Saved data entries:
+++
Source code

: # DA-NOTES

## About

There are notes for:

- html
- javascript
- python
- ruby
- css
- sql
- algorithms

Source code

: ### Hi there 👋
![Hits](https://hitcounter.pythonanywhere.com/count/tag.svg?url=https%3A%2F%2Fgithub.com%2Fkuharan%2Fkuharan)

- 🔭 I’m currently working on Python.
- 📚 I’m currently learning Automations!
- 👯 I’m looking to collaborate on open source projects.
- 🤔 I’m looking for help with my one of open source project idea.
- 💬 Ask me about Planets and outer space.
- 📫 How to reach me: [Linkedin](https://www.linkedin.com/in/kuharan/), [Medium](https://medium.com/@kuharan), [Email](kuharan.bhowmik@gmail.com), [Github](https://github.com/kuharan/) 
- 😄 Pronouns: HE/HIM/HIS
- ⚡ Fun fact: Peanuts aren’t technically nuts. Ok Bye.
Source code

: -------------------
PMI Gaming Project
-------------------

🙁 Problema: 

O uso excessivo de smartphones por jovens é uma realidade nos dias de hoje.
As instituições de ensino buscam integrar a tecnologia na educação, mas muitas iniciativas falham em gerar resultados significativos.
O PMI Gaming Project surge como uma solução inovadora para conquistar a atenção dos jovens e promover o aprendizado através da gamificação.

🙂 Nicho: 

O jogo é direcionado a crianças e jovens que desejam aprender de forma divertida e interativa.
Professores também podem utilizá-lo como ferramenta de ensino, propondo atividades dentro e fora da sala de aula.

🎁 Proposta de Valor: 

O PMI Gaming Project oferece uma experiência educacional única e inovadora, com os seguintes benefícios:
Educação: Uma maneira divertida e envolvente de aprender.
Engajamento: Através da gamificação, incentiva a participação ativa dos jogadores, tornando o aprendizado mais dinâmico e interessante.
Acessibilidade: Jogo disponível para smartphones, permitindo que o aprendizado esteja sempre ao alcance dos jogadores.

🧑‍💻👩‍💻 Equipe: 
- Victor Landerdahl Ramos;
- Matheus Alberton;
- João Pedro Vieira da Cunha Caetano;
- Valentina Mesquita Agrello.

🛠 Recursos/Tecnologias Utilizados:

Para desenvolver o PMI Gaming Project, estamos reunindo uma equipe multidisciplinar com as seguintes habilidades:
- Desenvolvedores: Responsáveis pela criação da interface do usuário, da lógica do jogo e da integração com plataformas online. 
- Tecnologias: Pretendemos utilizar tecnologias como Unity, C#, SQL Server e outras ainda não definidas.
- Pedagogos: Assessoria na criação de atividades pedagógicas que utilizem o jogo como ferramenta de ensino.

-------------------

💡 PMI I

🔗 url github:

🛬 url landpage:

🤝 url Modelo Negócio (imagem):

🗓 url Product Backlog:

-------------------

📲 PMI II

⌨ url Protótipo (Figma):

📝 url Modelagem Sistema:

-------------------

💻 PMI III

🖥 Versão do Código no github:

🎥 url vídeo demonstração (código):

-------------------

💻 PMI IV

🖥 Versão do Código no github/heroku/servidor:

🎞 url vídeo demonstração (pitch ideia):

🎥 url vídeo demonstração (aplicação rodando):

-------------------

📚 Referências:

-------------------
+++
> **EXERCISE DETAILS**
In the entries above, find each line with the word "gamificação" and show it.

> **FINISHED EXERCISE**
O PMI Gaming Project surge como uma solução inovadora para conquistar a atenção dos jovens e promover o aprendizado através da gamificação.
Engajamento: Através da gamificação, incentiva a participação ativa dos jogadores, tornando o aprendizado mais dinâmico e interessante.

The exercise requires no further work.